• _Your goal_: When a line in the listing below contains the word "structure", return a copy of that line.

** Source records follows **

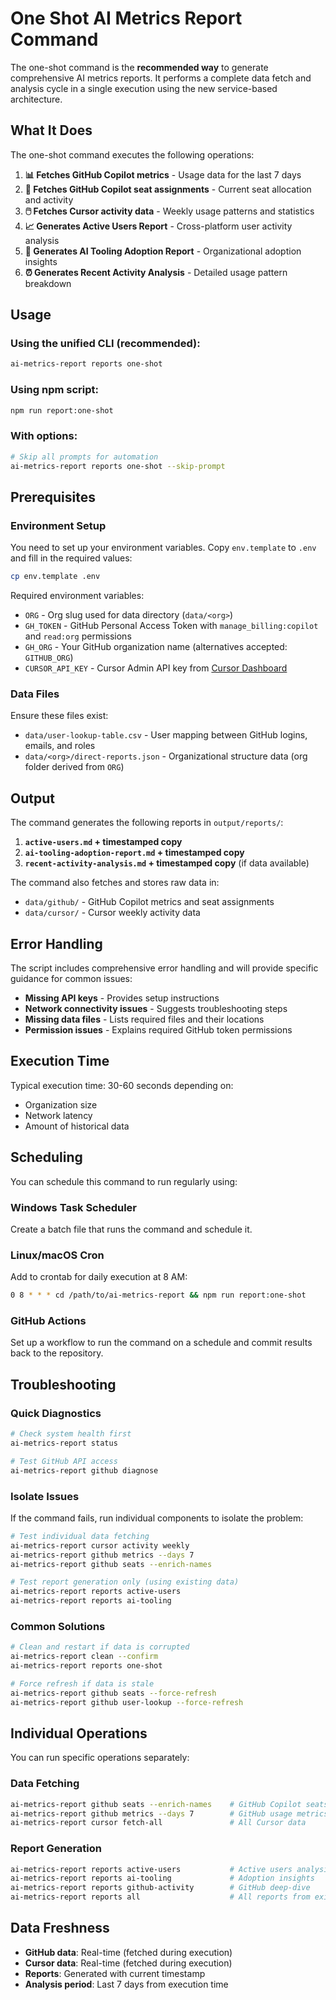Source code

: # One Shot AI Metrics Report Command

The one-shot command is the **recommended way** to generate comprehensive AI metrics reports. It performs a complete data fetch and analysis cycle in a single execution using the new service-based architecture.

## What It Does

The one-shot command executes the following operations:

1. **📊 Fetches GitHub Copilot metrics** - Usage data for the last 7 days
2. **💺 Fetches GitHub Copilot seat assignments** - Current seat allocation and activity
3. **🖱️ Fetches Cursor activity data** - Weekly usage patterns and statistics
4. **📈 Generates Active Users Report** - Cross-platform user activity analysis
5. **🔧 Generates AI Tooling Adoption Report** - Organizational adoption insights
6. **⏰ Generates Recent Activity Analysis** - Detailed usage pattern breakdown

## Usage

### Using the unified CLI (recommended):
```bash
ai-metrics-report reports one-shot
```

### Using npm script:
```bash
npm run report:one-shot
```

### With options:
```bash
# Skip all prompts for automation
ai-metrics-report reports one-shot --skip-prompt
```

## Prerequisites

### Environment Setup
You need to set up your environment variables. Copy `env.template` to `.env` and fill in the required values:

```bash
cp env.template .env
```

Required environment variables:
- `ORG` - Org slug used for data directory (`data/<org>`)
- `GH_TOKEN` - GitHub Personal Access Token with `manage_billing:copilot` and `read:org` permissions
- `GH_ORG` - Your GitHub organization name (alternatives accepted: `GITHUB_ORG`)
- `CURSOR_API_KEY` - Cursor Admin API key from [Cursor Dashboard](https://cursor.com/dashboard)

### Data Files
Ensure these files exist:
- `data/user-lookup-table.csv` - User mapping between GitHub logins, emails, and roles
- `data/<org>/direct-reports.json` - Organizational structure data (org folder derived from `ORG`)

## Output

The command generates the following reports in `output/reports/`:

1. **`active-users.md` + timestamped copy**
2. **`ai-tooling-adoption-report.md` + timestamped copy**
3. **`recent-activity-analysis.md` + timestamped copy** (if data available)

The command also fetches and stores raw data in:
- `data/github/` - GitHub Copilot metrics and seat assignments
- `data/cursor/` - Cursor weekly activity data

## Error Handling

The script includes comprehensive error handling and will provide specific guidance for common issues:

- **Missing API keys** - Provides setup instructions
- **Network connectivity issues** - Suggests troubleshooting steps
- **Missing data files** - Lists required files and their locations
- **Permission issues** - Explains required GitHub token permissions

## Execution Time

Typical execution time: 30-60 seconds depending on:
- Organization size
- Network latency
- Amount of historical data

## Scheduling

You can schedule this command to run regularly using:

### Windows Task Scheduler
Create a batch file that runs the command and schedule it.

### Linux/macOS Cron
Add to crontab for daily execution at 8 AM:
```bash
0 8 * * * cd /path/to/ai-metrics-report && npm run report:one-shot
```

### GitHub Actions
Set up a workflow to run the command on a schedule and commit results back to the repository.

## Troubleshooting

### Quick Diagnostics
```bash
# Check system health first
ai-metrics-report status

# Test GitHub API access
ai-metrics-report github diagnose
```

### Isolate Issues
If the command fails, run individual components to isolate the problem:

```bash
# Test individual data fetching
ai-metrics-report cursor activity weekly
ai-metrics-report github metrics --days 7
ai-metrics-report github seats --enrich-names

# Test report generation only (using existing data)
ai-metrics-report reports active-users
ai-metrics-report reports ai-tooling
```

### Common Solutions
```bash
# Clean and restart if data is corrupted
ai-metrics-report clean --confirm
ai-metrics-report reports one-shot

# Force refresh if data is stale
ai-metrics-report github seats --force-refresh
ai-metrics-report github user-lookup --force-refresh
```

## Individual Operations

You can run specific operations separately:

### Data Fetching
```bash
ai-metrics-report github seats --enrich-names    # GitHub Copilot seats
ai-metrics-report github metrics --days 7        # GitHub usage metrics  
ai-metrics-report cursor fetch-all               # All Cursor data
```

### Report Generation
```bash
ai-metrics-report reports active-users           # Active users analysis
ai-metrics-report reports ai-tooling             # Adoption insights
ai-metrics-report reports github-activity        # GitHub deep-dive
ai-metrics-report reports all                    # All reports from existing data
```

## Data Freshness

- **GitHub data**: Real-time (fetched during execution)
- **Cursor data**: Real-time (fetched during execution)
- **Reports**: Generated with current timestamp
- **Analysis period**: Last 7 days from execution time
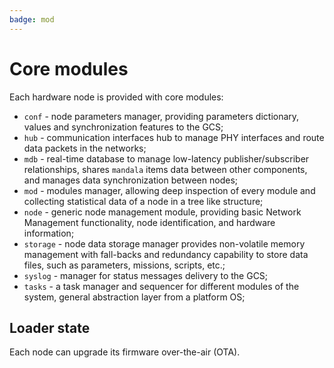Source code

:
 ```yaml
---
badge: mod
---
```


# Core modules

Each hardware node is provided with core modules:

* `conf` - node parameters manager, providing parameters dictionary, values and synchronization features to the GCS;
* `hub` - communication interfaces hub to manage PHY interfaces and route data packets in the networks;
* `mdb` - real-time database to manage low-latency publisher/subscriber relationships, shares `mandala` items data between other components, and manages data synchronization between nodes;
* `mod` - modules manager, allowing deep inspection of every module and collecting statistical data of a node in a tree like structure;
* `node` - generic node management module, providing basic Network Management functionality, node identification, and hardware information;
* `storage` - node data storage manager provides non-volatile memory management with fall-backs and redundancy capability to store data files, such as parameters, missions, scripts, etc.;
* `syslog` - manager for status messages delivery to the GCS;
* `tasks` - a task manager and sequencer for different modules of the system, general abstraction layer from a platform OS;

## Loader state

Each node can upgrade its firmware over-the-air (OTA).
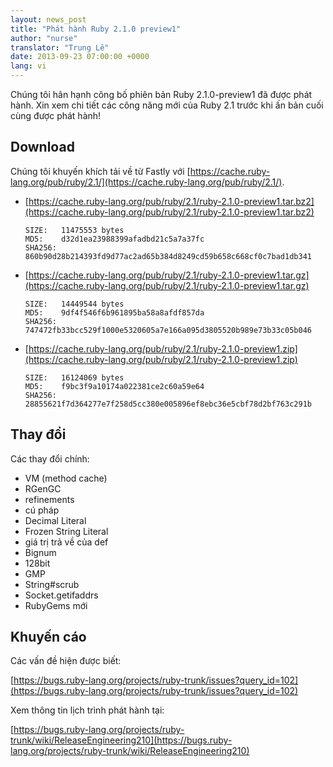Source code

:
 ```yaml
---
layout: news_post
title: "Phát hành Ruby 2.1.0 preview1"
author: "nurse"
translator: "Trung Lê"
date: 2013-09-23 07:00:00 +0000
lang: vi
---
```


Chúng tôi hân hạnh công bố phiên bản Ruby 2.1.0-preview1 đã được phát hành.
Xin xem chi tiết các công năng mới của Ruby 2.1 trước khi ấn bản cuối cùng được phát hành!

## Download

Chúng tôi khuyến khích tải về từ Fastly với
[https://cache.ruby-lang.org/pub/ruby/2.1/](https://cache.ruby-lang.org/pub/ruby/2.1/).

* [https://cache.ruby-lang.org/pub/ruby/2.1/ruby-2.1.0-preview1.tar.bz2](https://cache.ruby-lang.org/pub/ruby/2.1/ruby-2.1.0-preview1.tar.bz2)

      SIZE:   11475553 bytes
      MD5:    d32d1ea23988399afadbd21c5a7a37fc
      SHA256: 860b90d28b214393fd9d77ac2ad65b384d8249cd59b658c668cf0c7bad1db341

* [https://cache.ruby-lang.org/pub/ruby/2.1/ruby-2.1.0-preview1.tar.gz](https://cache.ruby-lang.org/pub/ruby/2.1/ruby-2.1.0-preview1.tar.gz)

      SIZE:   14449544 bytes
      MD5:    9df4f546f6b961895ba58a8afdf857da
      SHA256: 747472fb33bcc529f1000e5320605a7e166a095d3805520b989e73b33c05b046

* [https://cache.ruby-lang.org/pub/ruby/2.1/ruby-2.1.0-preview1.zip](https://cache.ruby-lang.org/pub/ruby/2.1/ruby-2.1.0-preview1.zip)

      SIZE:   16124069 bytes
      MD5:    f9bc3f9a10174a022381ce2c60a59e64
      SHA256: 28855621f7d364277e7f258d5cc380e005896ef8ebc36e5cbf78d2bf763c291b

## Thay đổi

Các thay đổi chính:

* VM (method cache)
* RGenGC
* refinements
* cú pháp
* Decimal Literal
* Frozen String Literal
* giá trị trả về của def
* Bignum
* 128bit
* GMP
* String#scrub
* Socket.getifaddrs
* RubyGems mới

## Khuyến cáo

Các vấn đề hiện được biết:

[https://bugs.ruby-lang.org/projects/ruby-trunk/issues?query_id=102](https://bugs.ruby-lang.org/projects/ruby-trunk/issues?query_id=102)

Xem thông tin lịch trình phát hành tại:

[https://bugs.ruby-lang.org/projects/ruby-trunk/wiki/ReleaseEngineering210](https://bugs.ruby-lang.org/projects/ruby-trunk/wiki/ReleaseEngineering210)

** End of Source records **

• _Answer box_:
- `data/<org>/direct-reports.json` - Organizational structure data (org folder derived from `ORG`)
* `mod` - modules manager, allowing deep inspection of every module and collecting statistical data of a node in a tree like structure;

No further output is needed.